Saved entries
:::::

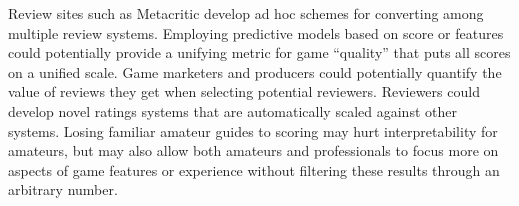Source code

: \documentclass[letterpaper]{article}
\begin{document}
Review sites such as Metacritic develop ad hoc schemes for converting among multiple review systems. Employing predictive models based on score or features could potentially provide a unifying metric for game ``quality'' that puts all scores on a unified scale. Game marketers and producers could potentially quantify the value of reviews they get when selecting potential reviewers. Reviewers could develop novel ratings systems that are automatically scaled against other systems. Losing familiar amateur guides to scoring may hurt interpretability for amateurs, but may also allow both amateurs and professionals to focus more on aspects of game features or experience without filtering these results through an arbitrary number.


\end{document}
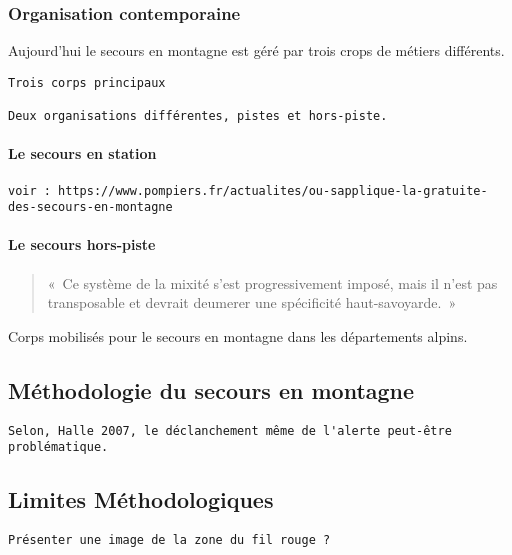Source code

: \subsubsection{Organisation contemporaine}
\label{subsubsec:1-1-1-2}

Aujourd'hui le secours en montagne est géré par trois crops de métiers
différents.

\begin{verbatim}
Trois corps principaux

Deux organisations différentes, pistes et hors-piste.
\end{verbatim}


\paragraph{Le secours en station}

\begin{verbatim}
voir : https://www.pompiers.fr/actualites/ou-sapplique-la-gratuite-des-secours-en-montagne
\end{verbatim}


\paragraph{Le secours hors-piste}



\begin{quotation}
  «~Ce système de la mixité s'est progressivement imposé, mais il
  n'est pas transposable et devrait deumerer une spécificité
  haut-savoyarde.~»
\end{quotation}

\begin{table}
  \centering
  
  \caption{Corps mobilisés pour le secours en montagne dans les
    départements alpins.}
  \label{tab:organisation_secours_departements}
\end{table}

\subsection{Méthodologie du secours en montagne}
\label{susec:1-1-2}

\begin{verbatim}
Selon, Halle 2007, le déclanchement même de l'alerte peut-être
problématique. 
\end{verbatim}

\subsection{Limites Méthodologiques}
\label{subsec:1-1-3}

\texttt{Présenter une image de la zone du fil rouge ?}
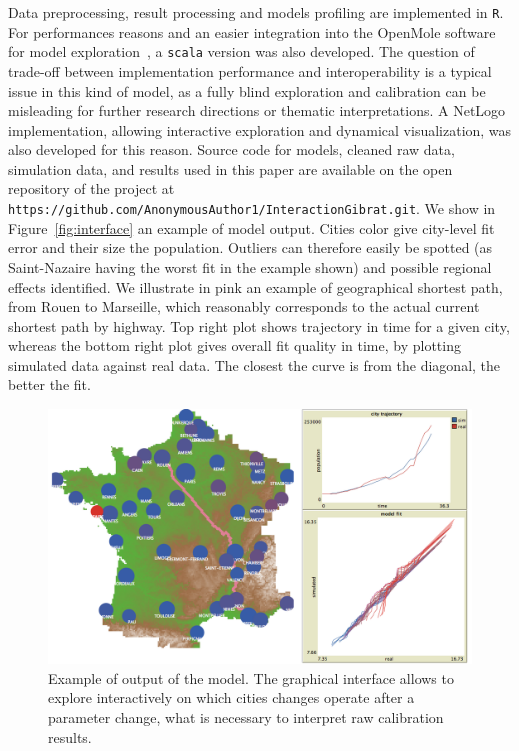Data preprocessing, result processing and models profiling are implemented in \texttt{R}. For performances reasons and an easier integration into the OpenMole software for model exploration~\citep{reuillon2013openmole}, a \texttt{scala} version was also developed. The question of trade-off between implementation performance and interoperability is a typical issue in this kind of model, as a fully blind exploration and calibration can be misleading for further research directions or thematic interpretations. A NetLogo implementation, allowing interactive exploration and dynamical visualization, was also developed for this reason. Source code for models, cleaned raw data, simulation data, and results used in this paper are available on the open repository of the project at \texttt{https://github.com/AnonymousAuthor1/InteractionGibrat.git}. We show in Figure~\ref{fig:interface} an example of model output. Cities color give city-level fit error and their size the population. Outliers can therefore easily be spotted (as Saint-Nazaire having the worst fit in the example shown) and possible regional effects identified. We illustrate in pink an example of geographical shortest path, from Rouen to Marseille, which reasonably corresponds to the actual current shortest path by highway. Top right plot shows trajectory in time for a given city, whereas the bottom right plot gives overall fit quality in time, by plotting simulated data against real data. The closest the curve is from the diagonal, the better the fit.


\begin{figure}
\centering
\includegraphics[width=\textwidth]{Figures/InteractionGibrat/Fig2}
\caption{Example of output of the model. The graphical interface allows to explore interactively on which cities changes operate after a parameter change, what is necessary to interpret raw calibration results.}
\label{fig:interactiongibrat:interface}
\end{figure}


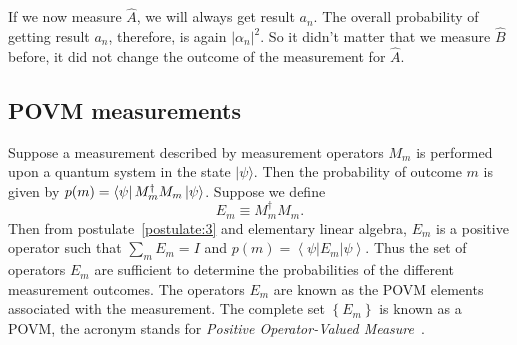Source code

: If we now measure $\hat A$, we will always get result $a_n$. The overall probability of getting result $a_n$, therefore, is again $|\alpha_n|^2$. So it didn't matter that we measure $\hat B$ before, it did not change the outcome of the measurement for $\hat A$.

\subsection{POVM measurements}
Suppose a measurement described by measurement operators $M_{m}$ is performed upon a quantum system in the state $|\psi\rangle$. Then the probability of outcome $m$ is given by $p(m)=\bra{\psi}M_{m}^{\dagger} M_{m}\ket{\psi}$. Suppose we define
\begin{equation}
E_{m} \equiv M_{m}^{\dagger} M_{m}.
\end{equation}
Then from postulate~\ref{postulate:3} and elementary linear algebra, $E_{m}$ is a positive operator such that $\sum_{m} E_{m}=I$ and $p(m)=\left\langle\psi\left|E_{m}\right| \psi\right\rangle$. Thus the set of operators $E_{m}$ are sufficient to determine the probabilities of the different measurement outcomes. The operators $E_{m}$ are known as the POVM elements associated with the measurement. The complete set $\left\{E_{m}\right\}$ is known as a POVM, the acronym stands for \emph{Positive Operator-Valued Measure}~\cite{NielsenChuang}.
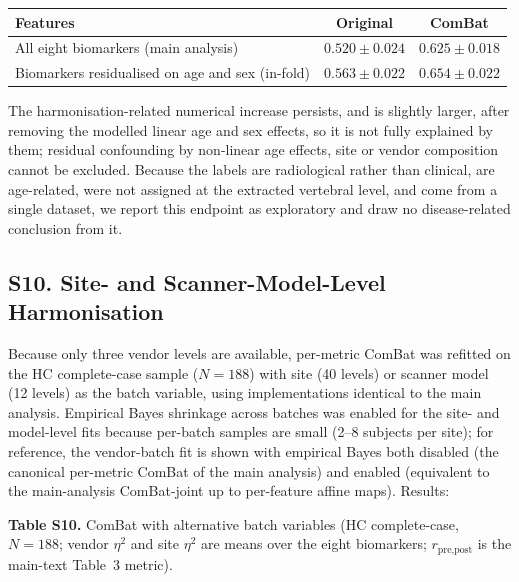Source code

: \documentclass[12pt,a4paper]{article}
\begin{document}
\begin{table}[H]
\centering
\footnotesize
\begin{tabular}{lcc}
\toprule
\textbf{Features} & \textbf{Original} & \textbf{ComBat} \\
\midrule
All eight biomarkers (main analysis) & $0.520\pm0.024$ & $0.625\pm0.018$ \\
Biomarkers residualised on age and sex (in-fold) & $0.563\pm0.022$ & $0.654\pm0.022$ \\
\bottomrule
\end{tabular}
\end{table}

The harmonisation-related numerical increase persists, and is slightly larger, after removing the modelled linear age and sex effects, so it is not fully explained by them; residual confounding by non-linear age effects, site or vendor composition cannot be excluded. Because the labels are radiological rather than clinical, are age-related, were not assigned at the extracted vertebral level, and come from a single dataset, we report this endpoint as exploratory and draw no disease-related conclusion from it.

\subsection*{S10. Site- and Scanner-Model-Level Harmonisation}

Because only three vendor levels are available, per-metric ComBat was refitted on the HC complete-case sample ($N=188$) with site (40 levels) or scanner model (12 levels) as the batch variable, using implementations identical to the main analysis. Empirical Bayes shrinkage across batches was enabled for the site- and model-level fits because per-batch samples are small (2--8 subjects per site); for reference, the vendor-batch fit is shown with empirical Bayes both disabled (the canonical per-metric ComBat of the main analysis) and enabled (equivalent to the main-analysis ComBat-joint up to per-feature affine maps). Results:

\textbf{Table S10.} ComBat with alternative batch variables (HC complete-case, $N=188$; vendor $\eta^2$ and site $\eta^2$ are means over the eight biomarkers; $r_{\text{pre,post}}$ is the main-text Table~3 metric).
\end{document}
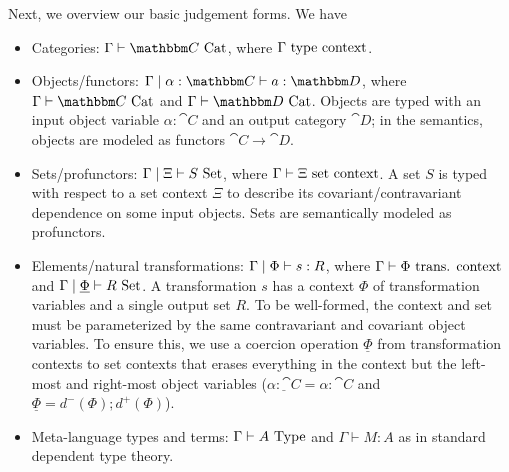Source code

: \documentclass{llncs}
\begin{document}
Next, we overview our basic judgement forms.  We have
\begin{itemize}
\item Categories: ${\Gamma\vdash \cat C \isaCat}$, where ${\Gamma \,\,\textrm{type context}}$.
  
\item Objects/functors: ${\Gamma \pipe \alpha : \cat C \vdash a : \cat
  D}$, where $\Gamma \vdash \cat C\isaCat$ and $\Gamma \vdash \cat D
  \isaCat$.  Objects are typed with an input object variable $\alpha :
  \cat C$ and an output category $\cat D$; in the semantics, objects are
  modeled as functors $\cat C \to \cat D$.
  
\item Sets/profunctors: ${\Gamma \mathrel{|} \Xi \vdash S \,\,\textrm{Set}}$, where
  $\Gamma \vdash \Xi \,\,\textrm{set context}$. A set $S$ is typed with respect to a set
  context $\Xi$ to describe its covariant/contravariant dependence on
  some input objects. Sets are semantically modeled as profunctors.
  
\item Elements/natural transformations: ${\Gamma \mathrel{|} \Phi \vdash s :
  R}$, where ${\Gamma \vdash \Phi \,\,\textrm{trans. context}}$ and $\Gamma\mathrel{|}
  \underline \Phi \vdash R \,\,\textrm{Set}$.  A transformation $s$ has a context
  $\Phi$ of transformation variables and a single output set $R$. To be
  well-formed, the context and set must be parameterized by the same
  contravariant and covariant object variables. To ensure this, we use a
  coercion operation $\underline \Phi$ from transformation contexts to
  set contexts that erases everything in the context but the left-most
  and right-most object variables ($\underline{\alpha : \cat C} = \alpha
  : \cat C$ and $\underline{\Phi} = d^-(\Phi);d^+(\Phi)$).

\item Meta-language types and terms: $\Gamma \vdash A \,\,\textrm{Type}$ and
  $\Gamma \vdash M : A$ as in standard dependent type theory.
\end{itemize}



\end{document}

:::::

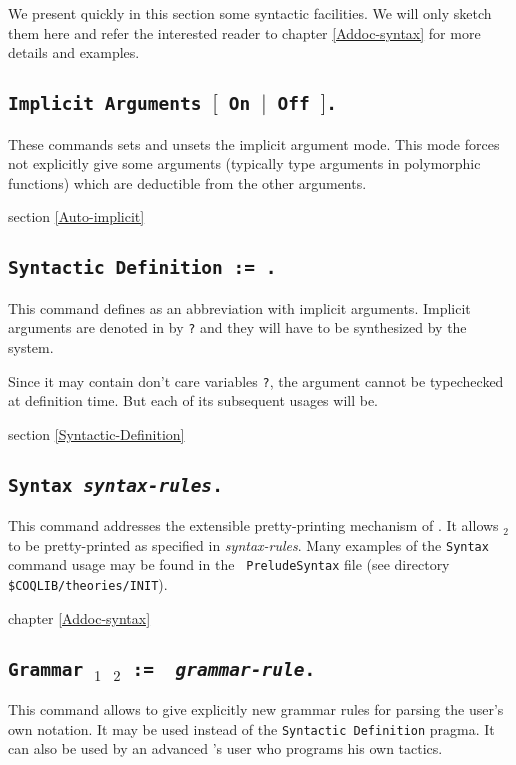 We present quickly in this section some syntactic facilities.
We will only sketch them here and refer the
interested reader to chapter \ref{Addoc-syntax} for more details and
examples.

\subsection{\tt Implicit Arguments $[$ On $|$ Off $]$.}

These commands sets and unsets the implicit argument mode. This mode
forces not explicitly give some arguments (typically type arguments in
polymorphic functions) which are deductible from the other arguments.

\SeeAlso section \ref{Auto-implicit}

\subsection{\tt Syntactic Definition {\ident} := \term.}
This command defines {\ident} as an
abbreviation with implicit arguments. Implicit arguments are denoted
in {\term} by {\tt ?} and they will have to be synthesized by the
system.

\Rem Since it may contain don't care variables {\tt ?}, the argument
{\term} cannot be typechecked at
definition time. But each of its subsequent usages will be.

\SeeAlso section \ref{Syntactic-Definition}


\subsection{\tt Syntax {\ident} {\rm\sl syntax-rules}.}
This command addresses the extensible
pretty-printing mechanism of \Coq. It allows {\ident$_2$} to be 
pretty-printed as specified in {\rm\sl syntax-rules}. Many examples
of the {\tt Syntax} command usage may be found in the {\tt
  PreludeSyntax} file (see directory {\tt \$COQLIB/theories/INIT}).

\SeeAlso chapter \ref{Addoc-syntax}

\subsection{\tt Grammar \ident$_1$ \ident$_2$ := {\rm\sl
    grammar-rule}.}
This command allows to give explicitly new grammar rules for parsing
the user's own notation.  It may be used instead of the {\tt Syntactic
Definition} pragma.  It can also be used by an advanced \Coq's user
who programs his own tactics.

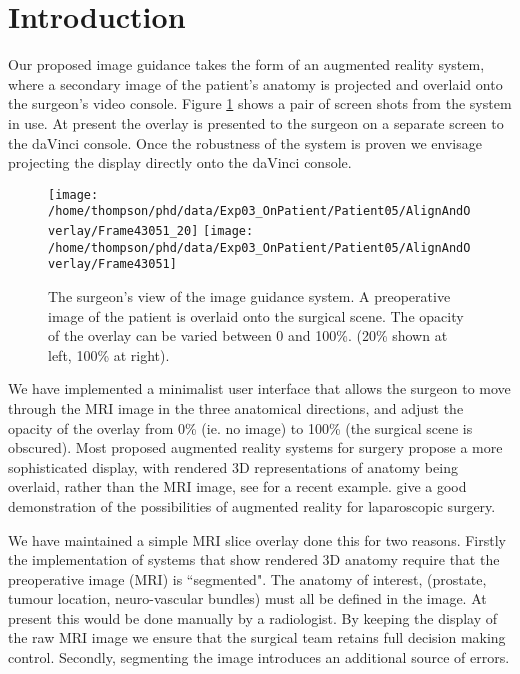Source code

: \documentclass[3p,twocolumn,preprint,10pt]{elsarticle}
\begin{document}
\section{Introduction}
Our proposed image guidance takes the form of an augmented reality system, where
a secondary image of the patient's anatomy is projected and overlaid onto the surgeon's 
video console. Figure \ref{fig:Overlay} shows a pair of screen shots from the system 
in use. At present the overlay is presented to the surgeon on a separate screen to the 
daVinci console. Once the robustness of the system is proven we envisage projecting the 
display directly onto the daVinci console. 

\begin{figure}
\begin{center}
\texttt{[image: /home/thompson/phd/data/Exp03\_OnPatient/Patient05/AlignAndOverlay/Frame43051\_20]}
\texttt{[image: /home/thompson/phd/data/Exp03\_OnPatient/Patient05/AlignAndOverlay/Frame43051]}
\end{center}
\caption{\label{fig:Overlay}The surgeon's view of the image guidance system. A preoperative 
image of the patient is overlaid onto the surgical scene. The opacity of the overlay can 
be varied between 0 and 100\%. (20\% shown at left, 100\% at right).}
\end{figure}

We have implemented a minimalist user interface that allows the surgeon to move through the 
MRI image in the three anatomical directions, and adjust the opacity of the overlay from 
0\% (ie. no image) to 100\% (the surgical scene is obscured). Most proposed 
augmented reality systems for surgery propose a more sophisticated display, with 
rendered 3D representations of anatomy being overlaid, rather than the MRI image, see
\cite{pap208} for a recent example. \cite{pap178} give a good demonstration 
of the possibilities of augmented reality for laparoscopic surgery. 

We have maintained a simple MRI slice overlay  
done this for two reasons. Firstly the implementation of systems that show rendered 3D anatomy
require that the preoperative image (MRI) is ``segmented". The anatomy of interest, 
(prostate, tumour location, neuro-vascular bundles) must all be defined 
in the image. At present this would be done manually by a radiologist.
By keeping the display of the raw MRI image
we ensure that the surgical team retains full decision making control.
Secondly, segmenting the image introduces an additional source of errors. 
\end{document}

:::::

• [DESCRIPTION OF THE TASK] All lines with the word "contravariant" need to be copied from the data above.

• [RESPONSE FOR THIS EXERCISE]
  context $\Xi$ to describe its covariant/contravariant dependence on
  contravariant and covariant object variables. To ensure this, we use a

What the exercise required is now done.